(Records drawn from a dataset)
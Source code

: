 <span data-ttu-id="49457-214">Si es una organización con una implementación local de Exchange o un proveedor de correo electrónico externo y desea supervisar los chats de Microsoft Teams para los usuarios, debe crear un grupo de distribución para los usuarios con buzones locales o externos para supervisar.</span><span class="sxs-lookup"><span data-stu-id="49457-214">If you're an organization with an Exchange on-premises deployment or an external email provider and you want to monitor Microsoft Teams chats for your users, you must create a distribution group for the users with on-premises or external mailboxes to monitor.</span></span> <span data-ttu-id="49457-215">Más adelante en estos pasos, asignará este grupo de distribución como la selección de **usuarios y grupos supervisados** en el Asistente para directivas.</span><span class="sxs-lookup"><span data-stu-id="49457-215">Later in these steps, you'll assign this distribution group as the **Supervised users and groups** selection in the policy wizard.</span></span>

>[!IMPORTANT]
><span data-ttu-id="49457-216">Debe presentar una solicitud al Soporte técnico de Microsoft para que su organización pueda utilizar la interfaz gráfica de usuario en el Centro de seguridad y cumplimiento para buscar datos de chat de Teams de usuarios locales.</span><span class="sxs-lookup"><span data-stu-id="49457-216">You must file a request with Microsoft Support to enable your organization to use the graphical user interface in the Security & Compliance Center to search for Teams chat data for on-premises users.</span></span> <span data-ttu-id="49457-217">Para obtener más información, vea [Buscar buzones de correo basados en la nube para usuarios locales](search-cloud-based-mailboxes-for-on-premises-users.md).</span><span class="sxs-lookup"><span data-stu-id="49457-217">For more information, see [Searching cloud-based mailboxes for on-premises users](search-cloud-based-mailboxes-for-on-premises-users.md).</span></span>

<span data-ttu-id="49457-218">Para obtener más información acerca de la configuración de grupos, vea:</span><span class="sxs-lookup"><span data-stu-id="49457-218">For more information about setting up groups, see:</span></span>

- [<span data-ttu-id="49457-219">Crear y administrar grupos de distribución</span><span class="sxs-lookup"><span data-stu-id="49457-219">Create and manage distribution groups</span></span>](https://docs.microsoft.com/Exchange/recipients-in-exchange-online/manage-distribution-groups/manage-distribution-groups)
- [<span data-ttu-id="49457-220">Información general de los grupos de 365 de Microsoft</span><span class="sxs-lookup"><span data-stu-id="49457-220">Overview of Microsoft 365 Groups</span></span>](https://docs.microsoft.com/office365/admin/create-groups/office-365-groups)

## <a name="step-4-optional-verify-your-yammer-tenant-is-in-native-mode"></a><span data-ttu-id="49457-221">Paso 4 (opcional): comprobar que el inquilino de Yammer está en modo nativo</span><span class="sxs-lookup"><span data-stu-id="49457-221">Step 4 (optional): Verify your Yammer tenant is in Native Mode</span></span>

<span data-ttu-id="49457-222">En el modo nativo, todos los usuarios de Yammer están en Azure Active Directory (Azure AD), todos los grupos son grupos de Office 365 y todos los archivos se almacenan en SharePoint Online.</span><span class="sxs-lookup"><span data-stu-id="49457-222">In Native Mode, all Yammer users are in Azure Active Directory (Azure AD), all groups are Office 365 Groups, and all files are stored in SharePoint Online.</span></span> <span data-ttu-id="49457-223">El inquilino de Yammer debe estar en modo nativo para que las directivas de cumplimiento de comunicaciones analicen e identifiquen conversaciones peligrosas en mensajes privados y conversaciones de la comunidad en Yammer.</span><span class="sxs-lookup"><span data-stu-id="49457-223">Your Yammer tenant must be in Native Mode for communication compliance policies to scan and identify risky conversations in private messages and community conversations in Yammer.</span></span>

What the task requires - For this exercise, output exactly the lines above from the line with "presentar una solicitud" to the line with "y administrar grupos", counting both, and leave out the rest.

Solved exercise -
><span data-ttu-id="49457-216">Debe presentar una solicitud al Soporte técnico de Microsoft para que su organización pueda utilizar la interfaz gráfica de usuario en el Centro de seguridad y cumplimiento para buscar datos de chat de Teams de usuarios locales.</span><span class="sxs-lookup"><span data-stu-id="49457-216">You must file a request with Microsoft Support to enable your organization to use the graphical user interface in the Security & Compliance Center to search for Teams chat data for on-premises users.</span></span> <span data-ttu-id="49457-217">Para obtener más información, vea [Buscar buzones de correo basados en la nube para usuarios locales](search-cloud-based-mailboxes-for-on-premises-users.md).</span><span class="sxs-lookup"><span data-stu-id="49457-217">For more information, see [Searching cloud-based mailboxes for on-premises users](search-cloud-based-mailboxes-for-on-premises-users.md).</span></span>

<span data-ttu-id="49457-218">Para obtener más información acerca de la configuración de grupos, vea:</span><span class="sxs-lookup"><span data-stu-id="49457-218">For more information about setting up groups, see:</span></span>

- [<span data-ttu-id="49457-219">Crear y administrar grupos de distribución</span><span class="sxs-lookup"><span data-stu-id="49457-219">Create and manage distribution groups</span></span>](https://docs.microsoft.com/Exchange/recipients-in-exchange-online/manage-distribution-groups/manage-distribution-groups)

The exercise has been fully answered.